La reestructuración financiera

Empieza la cuenta atrás para la nueva reválida de la banca

Las entidades tienen hasta el día 31 para explicar sus saneamientos

Quedan solo cinco días para la nueva reválida que debe pasar la banca española. El sábado 31 de marzo acaba el plazo para que las entidades presenten ante el Banco de España sus planes sobre cómo van a cuadrar los saneamientos extra que les exige el Gobierno para limpiar sus balances del riesgo inmobiliario. Mientras que los grandes grupos respiran tranquilos ante este nuevo reto, al contar con el colchón suficiente para afrontar las nuevas exigencias sin apenas esfuerzo, buena parte del sector está teniendo que optar por la vía de las fusiones -promocionada por el Ejecutivo-, para cumplir con el calendario. Este es el caso de Caja3, absorbida por Ibercaja; Caja España Duero, que ha decidido seguir adelante con la integración con Unicaja; Unnim, adjudicada en subasta a BBVA, y Banca Cívica, cuyo consejo aprobará hoy, previsiblemente, una oferta de fusión de CaixaBank. El desenlace final no se producirá hasta finales de abril, cuando se comunicará a las entidades si han pasado el examen.

Banco de Valencia es la próxima entidad en salir a subasta, aunque el arranque del proceso lleva ya varias semanas de demora. Fuentes financieras aseguran que el retraso se ha debido a que los auditores del Banco de España siguen revisando con lupa las cuentas de la filial de Bancaja -ahora integrada en Bankia-, y reformulándolas.

La tardanza ha despertado cierta inquietud entre los interesados en hacerse con la entidad, que esperaban que su adquisición les permitiera disponer de dos años de plazo en vez de uno para cumplir con los saneamientos adicionales. Se espera, no obstante, que la entrega del cuaderno de venta a los candidatos (en la lista figuran BMN, Popular, Unicaja, Sabadell, Santander y BBVA) se produzca en los próximos días.

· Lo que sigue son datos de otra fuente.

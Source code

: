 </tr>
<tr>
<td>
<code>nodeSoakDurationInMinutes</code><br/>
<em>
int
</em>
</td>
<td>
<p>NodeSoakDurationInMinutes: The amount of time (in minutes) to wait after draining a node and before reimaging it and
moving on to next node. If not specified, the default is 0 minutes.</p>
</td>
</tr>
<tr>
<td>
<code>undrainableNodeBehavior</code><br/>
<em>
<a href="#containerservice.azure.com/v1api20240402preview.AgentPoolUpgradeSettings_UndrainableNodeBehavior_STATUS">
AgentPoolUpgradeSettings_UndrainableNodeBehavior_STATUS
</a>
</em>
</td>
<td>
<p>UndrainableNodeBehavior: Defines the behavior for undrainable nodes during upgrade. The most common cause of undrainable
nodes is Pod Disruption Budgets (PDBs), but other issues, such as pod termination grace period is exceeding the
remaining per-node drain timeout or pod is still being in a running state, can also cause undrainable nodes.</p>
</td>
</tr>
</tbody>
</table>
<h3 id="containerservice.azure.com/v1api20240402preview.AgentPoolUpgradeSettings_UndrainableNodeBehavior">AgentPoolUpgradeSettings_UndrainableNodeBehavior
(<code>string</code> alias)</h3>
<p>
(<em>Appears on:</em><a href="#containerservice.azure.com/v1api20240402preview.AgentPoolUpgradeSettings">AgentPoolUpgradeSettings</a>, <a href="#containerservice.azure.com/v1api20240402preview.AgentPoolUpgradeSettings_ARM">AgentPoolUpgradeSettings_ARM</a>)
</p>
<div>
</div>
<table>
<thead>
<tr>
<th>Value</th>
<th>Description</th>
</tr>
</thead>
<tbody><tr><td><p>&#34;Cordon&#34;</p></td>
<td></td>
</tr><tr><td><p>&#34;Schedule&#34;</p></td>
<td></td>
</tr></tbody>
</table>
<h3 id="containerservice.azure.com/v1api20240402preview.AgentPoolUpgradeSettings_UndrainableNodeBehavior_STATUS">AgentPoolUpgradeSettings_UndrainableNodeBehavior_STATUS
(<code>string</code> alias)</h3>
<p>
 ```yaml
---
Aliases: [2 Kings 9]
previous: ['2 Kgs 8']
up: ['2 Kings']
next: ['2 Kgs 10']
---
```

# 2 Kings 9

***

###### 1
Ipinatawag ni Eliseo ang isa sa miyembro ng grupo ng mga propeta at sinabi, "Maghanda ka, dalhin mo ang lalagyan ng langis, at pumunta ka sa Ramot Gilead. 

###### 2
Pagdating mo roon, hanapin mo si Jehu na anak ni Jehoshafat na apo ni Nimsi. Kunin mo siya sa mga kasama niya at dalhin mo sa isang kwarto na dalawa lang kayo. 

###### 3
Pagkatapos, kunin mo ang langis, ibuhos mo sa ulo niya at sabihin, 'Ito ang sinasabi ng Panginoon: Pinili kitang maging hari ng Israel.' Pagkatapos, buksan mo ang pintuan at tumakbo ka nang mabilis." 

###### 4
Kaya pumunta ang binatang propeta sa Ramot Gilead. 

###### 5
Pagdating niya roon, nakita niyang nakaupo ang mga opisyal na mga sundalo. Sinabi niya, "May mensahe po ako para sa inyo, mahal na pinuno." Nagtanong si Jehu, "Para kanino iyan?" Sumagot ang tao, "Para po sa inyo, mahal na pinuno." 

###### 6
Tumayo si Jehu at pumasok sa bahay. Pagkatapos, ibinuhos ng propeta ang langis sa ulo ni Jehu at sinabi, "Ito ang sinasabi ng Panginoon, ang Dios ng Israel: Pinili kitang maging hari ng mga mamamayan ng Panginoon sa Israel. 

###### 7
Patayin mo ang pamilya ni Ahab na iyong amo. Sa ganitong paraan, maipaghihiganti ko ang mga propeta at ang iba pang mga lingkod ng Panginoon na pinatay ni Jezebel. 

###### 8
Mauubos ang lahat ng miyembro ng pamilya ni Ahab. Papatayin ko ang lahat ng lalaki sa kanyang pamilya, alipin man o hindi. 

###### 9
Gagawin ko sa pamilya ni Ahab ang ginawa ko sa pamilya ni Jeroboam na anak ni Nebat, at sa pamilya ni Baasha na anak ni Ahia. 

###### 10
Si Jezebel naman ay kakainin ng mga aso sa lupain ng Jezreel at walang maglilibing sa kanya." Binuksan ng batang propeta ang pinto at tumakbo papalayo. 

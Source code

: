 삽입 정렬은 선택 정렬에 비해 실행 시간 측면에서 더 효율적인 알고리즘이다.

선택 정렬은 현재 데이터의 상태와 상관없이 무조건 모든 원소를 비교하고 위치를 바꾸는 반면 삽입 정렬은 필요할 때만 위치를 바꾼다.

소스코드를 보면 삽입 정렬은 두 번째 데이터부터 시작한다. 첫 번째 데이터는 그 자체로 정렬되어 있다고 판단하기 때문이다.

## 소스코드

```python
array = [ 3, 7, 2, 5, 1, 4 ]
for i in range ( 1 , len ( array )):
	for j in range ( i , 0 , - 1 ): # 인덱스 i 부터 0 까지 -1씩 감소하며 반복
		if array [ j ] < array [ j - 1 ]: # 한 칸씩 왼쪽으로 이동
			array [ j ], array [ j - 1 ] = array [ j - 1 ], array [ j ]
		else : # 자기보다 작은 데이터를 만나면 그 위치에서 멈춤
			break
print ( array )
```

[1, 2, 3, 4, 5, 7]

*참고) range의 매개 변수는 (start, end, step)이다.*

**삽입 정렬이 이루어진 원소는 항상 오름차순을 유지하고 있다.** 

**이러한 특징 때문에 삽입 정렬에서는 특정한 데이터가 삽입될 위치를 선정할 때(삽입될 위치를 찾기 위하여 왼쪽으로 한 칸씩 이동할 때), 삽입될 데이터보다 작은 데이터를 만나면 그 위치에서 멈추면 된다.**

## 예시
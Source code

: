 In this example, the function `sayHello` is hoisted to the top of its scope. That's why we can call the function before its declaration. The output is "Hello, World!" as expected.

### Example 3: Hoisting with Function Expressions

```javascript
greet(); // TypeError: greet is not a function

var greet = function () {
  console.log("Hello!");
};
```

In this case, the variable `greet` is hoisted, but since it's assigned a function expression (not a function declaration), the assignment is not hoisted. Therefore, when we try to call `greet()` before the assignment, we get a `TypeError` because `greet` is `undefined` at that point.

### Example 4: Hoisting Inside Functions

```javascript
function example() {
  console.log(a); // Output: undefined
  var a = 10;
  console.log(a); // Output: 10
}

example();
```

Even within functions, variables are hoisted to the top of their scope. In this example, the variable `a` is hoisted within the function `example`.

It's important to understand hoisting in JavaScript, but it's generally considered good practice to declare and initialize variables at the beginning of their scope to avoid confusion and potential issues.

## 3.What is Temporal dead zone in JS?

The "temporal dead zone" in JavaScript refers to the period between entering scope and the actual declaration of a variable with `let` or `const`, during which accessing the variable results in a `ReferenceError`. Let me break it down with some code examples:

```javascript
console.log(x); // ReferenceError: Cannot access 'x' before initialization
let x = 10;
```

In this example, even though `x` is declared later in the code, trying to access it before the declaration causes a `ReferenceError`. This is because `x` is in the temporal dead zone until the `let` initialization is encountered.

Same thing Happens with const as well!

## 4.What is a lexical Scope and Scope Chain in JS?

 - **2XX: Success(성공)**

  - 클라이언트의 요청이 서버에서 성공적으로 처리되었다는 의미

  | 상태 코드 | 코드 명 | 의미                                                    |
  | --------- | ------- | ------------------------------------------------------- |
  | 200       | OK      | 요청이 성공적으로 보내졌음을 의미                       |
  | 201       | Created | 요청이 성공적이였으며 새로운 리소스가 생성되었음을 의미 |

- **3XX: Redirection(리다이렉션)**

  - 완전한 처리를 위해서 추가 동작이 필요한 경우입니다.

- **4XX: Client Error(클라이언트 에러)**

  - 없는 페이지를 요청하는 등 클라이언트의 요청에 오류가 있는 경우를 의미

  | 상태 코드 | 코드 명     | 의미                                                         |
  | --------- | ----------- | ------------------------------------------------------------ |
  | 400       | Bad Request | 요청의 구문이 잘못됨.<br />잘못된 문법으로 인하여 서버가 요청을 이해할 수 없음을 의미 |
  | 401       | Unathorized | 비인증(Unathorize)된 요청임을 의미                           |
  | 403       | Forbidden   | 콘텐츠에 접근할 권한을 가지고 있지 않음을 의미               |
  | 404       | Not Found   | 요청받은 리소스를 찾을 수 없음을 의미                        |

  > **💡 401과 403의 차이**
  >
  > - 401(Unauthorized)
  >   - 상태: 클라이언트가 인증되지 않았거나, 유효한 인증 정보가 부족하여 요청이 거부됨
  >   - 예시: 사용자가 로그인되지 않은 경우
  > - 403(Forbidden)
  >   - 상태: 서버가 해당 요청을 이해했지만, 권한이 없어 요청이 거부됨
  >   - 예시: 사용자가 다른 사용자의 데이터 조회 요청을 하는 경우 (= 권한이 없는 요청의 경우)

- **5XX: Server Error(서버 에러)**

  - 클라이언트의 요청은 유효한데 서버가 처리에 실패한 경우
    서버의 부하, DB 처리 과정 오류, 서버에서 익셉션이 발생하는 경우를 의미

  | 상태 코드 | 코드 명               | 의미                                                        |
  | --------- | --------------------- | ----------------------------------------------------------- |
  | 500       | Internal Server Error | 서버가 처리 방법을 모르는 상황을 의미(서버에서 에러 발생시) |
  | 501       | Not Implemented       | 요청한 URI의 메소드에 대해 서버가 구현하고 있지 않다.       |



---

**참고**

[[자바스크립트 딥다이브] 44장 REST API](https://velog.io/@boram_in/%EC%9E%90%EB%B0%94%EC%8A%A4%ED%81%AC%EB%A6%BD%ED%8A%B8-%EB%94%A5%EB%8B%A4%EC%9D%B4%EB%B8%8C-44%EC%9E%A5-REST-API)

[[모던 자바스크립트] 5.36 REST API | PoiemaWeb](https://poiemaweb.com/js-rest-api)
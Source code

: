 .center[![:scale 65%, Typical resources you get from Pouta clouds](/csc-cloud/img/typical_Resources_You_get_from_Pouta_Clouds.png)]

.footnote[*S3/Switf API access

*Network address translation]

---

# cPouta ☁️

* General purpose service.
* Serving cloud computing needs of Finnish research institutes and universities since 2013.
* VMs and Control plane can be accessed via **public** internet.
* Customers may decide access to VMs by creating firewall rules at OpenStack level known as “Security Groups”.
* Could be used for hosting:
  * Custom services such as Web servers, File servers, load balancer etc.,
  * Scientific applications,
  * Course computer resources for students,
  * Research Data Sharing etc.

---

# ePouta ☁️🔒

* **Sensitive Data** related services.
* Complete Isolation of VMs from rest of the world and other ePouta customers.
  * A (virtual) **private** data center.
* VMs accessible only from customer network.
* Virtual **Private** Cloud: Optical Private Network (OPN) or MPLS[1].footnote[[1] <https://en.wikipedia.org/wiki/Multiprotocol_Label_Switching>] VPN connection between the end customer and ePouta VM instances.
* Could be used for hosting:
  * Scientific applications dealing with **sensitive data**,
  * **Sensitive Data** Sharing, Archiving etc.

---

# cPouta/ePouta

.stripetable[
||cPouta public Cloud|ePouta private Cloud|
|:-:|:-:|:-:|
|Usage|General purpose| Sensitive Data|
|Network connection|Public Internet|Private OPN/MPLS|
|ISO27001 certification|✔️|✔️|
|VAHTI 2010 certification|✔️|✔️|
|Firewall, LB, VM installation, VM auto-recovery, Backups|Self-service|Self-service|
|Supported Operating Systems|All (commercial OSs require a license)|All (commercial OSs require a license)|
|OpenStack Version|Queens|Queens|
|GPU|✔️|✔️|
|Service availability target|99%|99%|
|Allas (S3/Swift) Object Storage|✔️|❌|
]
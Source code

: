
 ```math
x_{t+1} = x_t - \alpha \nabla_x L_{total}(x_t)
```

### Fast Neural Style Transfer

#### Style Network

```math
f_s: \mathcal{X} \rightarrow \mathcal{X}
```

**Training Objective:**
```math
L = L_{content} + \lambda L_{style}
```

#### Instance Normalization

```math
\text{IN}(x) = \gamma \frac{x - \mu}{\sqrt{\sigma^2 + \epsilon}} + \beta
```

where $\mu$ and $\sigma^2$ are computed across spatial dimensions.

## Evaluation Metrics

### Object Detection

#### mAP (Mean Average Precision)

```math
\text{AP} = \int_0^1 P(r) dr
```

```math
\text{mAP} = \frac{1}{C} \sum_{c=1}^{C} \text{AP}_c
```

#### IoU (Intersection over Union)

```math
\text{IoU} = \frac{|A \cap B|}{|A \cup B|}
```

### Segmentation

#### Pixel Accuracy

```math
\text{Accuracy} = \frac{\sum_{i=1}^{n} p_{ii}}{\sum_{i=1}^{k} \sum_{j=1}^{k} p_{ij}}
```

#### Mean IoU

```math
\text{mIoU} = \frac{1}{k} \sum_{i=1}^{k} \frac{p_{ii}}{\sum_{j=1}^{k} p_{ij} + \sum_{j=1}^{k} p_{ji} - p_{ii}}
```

Aun así, todo apunta a que será difícil que la venta de Banco de Valencia se complete antes del 31 de mayo, la fecha tope marcada por el Gobierno para que las nuevas fusiones bancarias estén en marcha, algo que complicaría los planes de BMN, principal candidato a hacerse con Banco de Valencia, y le obligará a buscar una alternativa.

Novagalicia, fruto de la alianza de Caixa Galicia y Caixanova, quema sus últimos cartuchos para conseguir captar capital privado que la libre de salir a subasta. Fuentes próximas a la entidad aseguran que el plan que presentarán esta semana ante el Banco de España incluye el compromiso de varios fondos internacionales anglosajones de inyectar capital en Novagalicia a cambio de un esquema de protección de activos (EPA) que les proteja contra futuras pérdidas. Estas mismas fuentes añaden que el proyecto cuenta con el beneplácito del Gobierno. El presidente de Novagalicia, José María Castellano, ya desveló hace meses que ha propuesto un esquema vinculado a los resultados futuros, mediante el cual si el beneficio del banco era superior al previsto, los inversores privados deberían aportar más dinero del pactado y, con ello, acelerar la devolución de las ayudas al FROB.

Catalunya Caixa es una de las piezas más codiciadas por los grandes grupos. La caja, nacionalizada por el FROB el pasado octubre -la aportación del Estado fue de 1.718 millones, con lo que controla el 93% de su capital-, reclamaba el viernes pasado que su subasta se produzca antes del verano. Para facilitar la operación, Catalunya Caixa ha optado por realizar "buena parte" de los nuevos saneamientos contra los resultados de 2011. Aunque todavía no ha formulado las cuentas del pasado ejercicio, el grupo ha decidido congelar el pago de intereses de varias de sus emisiones, ante el escenario de que presente pérdidas. Como principales postores aparecen Santander, BBVA y Kutxabank.

Bankia (liderada por Caja Madrid) se mantiene firme en que no necesita ni fusiones ni ayudas para cumplir con los saneamientos adicionales (3.396 millones en provisiones y 1.674 millones en capital). Prevé culminar este objetivo mediante el canje de participaciones preferentes y deuda subordinada, así como con las sinergias que aún tiene pendientes de la fusión de las siete cajas de ahorros que integran el grupo y la venta de activos no estratégicos. De momento, ha anunciado el canje por acciones de 1.274 millones de preferentes y subordinada y se ha desprendido del 4,1% que tenía en BME, lo que le ha reportado unos ingresos de 70 millones.